[Dataset entries]
+ + +

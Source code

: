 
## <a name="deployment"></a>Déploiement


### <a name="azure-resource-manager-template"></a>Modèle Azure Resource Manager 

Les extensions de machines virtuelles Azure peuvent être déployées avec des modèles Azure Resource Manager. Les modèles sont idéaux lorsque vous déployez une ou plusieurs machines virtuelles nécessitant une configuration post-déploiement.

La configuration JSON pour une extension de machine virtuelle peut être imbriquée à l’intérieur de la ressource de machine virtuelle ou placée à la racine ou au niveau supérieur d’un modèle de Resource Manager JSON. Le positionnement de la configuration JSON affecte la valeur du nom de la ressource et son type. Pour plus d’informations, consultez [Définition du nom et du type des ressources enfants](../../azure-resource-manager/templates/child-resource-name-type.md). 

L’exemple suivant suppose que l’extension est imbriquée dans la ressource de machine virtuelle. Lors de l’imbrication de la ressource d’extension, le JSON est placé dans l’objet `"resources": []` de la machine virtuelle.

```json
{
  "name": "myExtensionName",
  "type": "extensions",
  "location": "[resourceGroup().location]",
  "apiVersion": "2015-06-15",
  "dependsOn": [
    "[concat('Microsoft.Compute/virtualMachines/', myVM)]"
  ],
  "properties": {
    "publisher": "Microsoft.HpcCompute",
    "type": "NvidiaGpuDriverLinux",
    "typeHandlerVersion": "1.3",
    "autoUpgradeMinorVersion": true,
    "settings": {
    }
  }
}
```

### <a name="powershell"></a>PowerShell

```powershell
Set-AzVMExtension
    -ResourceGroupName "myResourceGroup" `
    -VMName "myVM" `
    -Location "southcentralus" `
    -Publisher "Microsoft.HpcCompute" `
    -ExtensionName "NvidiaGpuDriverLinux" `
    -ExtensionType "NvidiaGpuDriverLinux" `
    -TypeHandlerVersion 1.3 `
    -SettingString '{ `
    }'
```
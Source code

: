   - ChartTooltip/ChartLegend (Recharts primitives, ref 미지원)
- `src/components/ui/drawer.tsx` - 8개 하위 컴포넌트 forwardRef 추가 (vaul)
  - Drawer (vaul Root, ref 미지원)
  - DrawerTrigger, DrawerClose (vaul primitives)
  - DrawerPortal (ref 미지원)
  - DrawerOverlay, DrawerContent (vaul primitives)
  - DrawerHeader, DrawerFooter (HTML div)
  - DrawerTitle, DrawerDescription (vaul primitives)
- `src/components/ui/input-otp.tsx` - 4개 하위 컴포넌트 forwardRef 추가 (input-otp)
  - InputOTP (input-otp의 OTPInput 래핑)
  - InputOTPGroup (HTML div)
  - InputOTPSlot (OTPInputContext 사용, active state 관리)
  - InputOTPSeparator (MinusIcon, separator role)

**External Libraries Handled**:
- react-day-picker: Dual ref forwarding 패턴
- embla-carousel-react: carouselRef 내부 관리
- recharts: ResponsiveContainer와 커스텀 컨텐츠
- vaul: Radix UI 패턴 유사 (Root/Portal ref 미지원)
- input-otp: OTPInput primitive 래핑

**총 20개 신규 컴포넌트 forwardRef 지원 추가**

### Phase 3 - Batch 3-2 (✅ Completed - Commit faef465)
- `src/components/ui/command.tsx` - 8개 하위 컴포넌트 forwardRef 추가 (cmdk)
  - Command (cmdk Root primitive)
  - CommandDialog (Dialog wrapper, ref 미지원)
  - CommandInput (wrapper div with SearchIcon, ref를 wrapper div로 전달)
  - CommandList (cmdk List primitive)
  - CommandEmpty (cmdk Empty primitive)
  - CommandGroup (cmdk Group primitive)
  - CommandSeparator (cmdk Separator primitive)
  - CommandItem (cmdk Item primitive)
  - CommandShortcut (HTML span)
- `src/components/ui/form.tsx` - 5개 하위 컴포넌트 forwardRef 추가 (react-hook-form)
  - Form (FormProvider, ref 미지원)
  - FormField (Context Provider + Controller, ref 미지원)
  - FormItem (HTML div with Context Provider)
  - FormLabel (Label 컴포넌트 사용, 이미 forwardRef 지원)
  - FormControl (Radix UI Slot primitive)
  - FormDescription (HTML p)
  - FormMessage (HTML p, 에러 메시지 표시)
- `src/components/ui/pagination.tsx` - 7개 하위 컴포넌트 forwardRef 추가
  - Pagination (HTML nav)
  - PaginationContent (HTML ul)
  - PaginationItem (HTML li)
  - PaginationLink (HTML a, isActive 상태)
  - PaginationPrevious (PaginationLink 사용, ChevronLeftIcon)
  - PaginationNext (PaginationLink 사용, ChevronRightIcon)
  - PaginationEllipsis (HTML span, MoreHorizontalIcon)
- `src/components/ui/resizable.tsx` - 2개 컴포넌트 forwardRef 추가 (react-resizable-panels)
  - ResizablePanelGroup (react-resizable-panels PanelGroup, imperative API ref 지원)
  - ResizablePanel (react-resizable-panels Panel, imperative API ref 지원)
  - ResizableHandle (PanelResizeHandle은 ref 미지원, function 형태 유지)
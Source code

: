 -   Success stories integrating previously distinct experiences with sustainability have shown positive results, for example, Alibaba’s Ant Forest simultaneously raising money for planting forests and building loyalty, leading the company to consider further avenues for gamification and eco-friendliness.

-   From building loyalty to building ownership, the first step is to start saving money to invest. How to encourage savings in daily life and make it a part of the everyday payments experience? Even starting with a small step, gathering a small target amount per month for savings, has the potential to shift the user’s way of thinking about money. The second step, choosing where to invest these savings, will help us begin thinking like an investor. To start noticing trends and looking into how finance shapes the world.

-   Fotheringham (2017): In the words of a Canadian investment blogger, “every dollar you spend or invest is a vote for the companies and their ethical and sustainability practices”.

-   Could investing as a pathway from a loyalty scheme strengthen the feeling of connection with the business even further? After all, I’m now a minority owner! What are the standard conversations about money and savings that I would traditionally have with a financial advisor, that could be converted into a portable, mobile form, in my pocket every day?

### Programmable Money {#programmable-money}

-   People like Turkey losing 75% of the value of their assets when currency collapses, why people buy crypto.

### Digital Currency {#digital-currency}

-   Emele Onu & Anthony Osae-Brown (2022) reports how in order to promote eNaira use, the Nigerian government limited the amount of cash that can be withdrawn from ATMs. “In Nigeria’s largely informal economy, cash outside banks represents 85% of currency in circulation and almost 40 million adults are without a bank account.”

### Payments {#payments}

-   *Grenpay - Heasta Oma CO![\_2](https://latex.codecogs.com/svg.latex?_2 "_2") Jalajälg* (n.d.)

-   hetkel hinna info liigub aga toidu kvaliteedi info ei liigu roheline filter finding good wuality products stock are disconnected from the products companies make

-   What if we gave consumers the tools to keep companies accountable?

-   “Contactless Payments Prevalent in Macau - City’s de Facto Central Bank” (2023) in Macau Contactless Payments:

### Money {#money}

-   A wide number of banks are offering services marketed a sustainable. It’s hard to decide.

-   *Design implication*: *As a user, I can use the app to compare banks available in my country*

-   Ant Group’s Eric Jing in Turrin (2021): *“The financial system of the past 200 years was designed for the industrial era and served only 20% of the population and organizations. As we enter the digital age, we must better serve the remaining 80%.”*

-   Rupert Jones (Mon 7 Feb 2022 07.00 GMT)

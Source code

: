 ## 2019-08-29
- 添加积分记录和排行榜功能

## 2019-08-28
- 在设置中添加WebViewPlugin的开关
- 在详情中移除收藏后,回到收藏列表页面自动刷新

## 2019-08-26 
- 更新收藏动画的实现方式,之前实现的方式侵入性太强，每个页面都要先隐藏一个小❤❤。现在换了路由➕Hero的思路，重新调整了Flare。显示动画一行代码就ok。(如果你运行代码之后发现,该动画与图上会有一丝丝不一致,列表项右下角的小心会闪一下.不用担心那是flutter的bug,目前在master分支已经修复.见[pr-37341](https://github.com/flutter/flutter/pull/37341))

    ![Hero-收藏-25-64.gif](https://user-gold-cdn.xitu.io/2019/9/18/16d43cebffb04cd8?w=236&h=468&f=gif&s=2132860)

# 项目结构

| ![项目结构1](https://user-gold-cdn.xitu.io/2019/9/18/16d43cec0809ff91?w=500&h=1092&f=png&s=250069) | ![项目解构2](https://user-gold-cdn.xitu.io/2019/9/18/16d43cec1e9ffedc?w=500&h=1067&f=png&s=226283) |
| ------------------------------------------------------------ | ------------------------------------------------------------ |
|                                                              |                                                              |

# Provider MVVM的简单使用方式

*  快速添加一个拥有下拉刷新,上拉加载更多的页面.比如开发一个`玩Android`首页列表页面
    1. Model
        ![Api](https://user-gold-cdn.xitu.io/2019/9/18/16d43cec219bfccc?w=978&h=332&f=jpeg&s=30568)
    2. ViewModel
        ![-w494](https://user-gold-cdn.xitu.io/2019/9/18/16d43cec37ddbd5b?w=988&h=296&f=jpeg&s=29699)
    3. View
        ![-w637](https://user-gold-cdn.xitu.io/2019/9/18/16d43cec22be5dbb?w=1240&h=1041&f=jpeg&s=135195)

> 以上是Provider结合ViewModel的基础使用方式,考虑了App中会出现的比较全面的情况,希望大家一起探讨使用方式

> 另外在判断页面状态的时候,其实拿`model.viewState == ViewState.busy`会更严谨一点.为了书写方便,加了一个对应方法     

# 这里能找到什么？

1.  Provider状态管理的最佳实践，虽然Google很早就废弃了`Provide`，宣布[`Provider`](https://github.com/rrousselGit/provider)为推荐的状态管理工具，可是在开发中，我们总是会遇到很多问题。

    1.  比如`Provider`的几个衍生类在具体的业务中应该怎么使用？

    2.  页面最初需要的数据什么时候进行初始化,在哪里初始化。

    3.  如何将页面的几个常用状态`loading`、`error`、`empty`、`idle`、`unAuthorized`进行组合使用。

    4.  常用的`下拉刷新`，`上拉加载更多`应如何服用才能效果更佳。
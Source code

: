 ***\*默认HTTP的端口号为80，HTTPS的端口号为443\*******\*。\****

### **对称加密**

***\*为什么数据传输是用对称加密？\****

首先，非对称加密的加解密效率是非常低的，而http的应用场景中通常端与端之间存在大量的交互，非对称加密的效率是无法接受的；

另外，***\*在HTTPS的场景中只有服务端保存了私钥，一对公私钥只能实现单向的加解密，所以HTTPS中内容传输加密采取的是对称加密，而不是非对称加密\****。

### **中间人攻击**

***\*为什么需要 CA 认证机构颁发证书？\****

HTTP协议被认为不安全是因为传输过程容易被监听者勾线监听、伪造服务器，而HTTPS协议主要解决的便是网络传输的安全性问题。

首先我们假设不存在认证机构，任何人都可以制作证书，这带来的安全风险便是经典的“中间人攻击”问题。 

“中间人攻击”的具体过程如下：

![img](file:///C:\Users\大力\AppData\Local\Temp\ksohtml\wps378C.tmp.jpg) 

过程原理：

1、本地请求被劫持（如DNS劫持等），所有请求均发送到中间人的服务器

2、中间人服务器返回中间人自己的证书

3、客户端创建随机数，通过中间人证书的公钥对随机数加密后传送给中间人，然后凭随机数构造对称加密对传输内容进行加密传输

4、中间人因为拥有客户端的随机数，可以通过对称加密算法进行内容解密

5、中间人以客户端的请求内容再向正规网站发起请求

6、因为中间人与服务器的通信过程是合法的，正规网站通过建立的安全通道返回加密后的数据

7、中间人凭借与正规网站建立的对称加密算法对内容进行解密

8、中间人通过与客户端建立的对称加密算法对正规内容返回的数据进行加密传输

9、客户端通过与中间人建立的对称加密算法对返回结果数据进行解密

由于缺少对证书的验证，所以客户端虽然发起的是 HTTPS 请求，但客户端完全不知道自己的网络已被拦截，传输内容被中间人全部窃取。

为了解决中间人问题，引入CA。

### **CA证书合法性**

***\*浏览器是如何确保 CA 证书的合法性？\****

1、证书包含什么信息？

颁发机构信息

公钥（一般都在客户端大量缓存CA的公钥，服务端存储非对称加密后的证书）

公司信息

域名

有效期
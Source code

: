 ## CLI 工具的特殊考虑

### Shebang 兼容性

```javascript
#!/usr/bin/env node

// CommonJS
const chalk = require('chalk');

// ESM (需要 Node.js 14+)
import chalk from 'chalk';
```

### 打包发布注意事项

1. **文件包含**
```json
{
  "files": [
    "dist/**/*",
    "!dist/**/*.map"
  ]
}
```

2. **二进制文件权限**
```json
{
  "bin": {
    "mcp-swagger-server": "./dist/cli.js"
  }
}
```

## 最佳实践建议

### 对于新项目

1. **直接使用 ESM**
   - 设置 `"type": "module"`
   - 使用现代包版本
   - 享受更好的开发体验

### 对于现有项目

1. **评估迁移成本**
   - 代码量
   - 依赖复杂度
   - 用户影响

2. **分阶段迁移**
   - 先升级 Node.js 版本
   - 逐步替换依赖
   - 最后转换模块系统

+ + +

§ **WORK INSTRUCTION**:
Reproduce the lines from the one containing "1、本地请求被劫持（如DNS劫持等），所有请求均发送到中间人的服务器" to the end of the entries, keeping both ends and adding nothing.

§ **SOLVED PROBLEM**:
1、本地请求被劫持（如DNS劫持等），所有请求均发送到中间人的服务器

2、中间人服务器返回中间人自己的证书

3、客户端创建随机数，通过中间人证书的公钥对随机数加密后传送给中间人，然后凭随机数构造对称加密对传输内容进行加密传输

4、中间人因为拥有客户端的随机数，可以通过对称加密算法进行内容解密

5、中间人以客户端的请求内容再向正规网站发起请求

6、因为中间人与服务器的通信过程是合法的，正规网站通过建立的安全通道返回加密后的数据

7、中间人凭借与正规网站建立的对称加密算法对内容进行解密

8、中间人通过与客户端建立的对称加密算法对正规内容返回的数据进行加密传输

9、客户端通过与中间人建立的对称加密算法对返回结果数据进行解密

由于缺少对证书的验证，所以客户端虽然发起的是 HTTPS 请求，但客户端完全不知道自己的网络已被拦截，传输内容被中间人全部窃取。

为了解决中间人问题，引入CA。

### **CA证书合法性**

***\*浏览器是如何确保 CA 证书的合法性？\****

1、证书包含什么信息？

颁发机构信息

公钥（一般都在客户端大量缓存CA的公钥，服务端存储非对称加密后的证书）

公司信息

域名

有效期
Source code

: ## CLI 工具的特殊考虑

### Shebang 兼容性

```javascript
#!/usr/bin/env node

// CommonJS
const chalk = require('chalk');

// ESM (需要 Node.js 14+)
import chalk from 'chalk';
```

### 打包发布注意事项

1. **文件包含**
```json
{
  "files": [
    "dist/**/*",
    "!dist/**/*.map"
  ]
}
```

2. **二进制文件权限**
```json
{
  "bin": {
    "mcp-swagger-server": "./dist/cli.js"
  }
}
```

## 最佳实践建议

### 对于新项目

1. **直接使用 ESM**
   - 设置 `"type": "module"`
   - 使用现代包版本
   - 享受更好的开发体验

### 对于现有项目

1. **评估迁移成本**
   - 代码量
   - 依赖复杂度
   - 用户影响

2. **分阶段迁移**
   - 先升级 Node.js 版本
   - 逐步替换依赖
   - 最后转换模块系统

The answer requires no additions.